# Benchmarking high performance Pandas alternatives

In [None]:
%%bash
pip3 -q install -U polars
pip3 -q install vaex
pip -q install datatable
#!pip3 install "git+https://github.com/h2oai/datatable.git"



In [None]:
import pandas as pd
from time import time
import polars as pl
import vaex as vx
import datatable as dt
import plotly.express as px

In [None]:
data_URL = "https://raw.githubusercontent.com/keitazoumana/Experimentation-Data/main/diabetes.csv"

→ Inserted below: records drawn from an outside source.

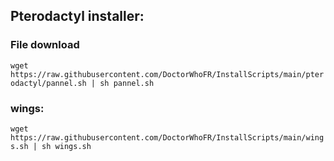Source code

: ## Pterodactyl installer:

### File download
``wget https://raw.githubusercontent.com/DoctorWhoFR/InstallScripts/main/pterodactyl/pannel.sh | sh pannel.sh``

### wings:

``wget https://raw.githubusercontent.com/DoctorWhoFR/InstallScripts/main/wings.sh | sh wings.sh``
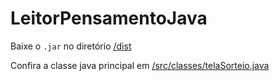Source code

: # LeitorPensamentoJava
Baixe o <code>.jar</code> no diretório <a href="https://github.com/sydrack1/LeitorPensamentoJava/tree/master/dist">/dist </a><br/>

Confira a classe java principal em <a href="https://github.com/sydrack1/LeitorPensamentoJava/blob/master/src/classes/telaSorteio.java">
/src/classes/telaSorteio.java </a>
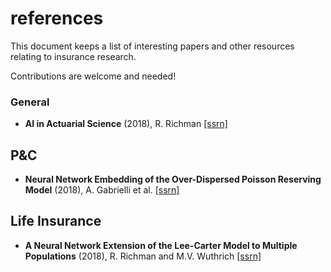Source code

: # references

This document keeps a list of interesting papers and other resources relating to insurance research.

Contributions are welcome and needed!

### General

- **AI in Actuarial Science** (2018), R. Richman [[ssrn]](https://papers.ssrn.com/sol3/papers.cfm?abstract_id=3218082)

## P&C

- **Neural Network Embedding of the Over-Dispersed Poisson Reserving Model** (2018), A. Gabrielli et al. [[ssrn]](https://papers.ssrn.com/sol3/papers.cfm?abstract_id=3288454)

## Life Insurance

- **A Neural Network Extension of the Lee-Carter Model to Multiple Populations** (2018), R. Richman and M.V. Wuthrich [[ssrn]](https://papers.ssrn.com/sol3/papers.cfm?abstract_id=3270877)



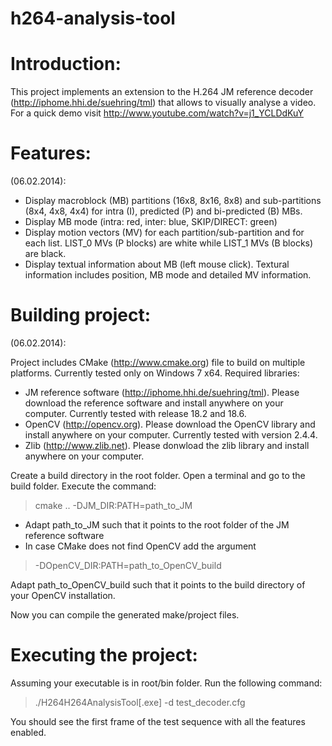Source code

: h264-analysis-tool
==========

Introduction:
==========
This project implements an extension to the H.264 JM reference decoder 
(http://iphome.hhi.de/suehring/tml) that allows to visually analyse a video.
For a quick demo visit http://www.youtube.com/watch?v=j1_YCLDdKuY

Features:
==========
(06.02.2014):

- Display macroblock (MB) partitions (16x8, 8x16, 8x8) and sub-partitions
  (8x4, 4x8, 4x4) for intra (I), predicted (P) and bi-predicted (B) MBs.
- Display MB mode (intra: red, inter: blue, SKIP/DIRECT: green)
- Display motion vectors (MV) for each partition/sub-partition and for each
  list. LIST_0 MVs (P blocks) are white while LIST_1 MVs (B blocks) are black.
- Display textual information about MB (left mouse click). Textural information
  includes position, MB mode and detailed MV information.
  
Building project:
===========
(06.02.2014):

Project includes CMake (http://www.cmake.org) file to build on multiple 
platforms. Currently tested only on Windows 7 x64. 
Required libraries:
- JM reference software (http://iphome.hhi.de/suehring/tml). Please download
  the reference software and install anywhere on your computer. Currently
  tested with release 18.2 and 18.6.
- OpenCV (http://opencv.org). Please download the OpenCV library and install
  anywhere on your computer. Currently tested with version 2.4.4.
- Zlib (http://www.zlib.net). Please donwload the zlib library and install
  anywhere on your computer.
  
Create a build directory in the root folder. Open a terminal and go to the build
folder. Execute the command:
> cmake .. -DJM_DIR:PATH=path_to_JM

- Adapt path_to_JM such that it points to the root folder of the JM reference
  software
- In case CMake does not find OpenCV add the argument
> -DOpenCV_DIR:PATH=path_to_OpenCV_build

  Adapt path_to_OpenCV_build such that it points to the build directory of your
  OpenCV installation.
  
Now you can compile the generated make/project files.

Executing the project:
===========
Assuming your executable is in root/bin folder. Run the following command:
> ./H264H264AnalysisTool[.exe] -d test_decoder.cfg

You should see the first frame of the test sequence with all the features
enabled.
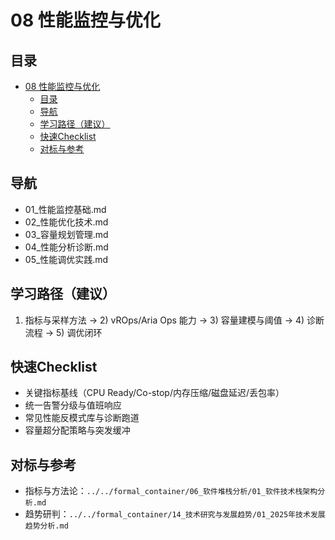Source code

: # 08 性能监控与优化

## 目录

- [08 性能监控与优化](#08-性能监控与优化)
  - [目录](#目录)
  - [导航](#导航)
  - [学习路径（建议）](#学习路径建议)
  - [快速Checklist](#快速checklist)
  - [对标与参考](#对标与参考)

## 导航

- 01_性能监控基础.md
- 02_性能优化技术.md
- 03_容量规划管理.md
- 04_性能分析诊断.md
- 05_性能调优实践.md

## 学习路径（建议）

1) 指标与采样方法 → 2) vROps/Aria Ops 能力 → 3) 容量建模与阈值 → 4) 诊断流程 → 5) 调优闭环

## 快速Checklist

- 关键指标基线（CPU Ready/Co-stop/内存压缩/磁盘延迟/丢包率）
- 统一告警分级与值班响应
- 常见性能反模式库与诊断跑道
- 容量超分配策略与突发缓冲

## 对标与参考

- 指标与方法论：`../../formal_container/06_软件堆栈分析/01_软件技术栈架构分析.md`
- 趋势研判：`../../formal_container/14_技术研究与发展趋势/01_2025年技术发展趋势分析.md`
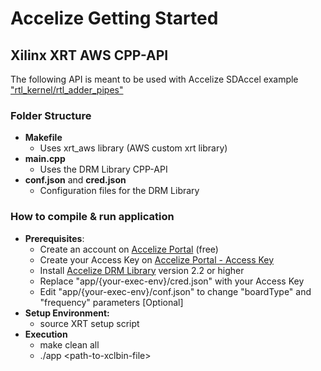 # Accelize Getting Started
## Xilinx XRT AWS CPP-API

The following API is meant to be used with Accelize SDAccel example ["rtl_kernel/rtl_adder_pipes"](https://github.com/Accelize/GettingStarted_Examples/tree/master/Hardware/Xilinx_SDAccel/01_rtl_kernel/rtl_adder_pipes)

### Folder Structure
* **Makefile**
  * Uses xrt_aws library (AWS custom xrt library)
* **main.cpp**
  * Uses the DRM Library CPP-API
* **conf.json** and **cred.json**
  * Configuration files for the DRM Library


### How to compile & run application
* **Prerequisites**:
  * Create an account on [Accelize Portal](https://portal.accelize.com) (free)
  * Create your Access Key  on [Accelize Portal - Access Key](https://portal.accelize.com/front/customer/apicredential)
  * Install [Accelize DRM Library](https://tech.accelize.com/documentation/stable/drm_library_installation.html#installation-from-packages) version 2.2 or higher
  * Replace "app/{your-exec-env}/cred.json" with your Access Key
  * Edit "app/{your-exec-env}/conf.json" to change "boardType" and "frequency" parameters [Optional]
* **Setup Environment:**
  * source XRT setup script
* **Execution** 
  * make clean all
  * ./app \<path-to-xclbin-file>
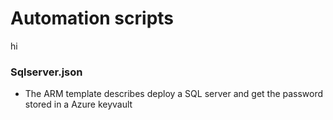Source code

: # Automation scripts

hi
### Sqlserver.json

* The ARM template describes deploy a SQL server and get the password stored in a Azure keyvault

original_data = pd.read_csv(data_URL)

# Duplicate each row 100000 times
benchmarking_df = original_data.loc[original_data.index.repeat(100000)]


In [None]:
# Save the benchmarking data
file_name = "benchmarking_data.csv"

benchmarking_df.to_csv(file_name, index=False)

In [None]:
def plot_metrics(list_exec_time, graph_title):

	df = pd.DataFrame(list_exec_time)

	fig = px.bar(df, x='library', y= 'execution_time', title=graph_title)

	fig.show()


def read_csv_with_time(library_name, file_name):

  final_time = 0

  start_time = time()

  if library_name.lower() == 'polars':
      df = pl.read_csv(file_name)

  elif library_name.lower() == 'pandas':
      df = pd.read_csv(file_name)

  elif library_name.lower() == 'vaex':
      df = vx.read_csv(file_name)

  elif library_name.lower() == 'datatable':
      df = dt.fread(file_name)

  else:
      raise ValueError("Invalid library name. Must be 'polars', 'pandas', 'vaex', or 'datatable'")

  end_time = time()

  final_time = end_time - start_time

  return {"library": library_name, "execution_time": final_time}, df




In [None]:
pandas_time, pandas_df = read_csv_with_time('pandas', file_name)
polars_time, polars_df = read_csv_with_time('polars', file_name)
vaex_time, vaex_df = read_csv_with_time('vaex', file_name)
datatable_time, dt_df = read_csv_with_time('datatable', file_name)

In [None]:
exec_times = [pandas_time, polars_time,
          	vaex_time, datatable_time]

def plot_metrics(list_exec_time, graph_title):

	[print(exec_time) for exec_time in list_exec_time]
	df = pd.DataFrame(exec_times)

	# Plot bar plot using Plotly Express
	fig = px.bar(df, x='library', y='execution_time', title=graph_title)
	fig.show()


plot_metrics(exec_times, "Read Execution Time Comparison")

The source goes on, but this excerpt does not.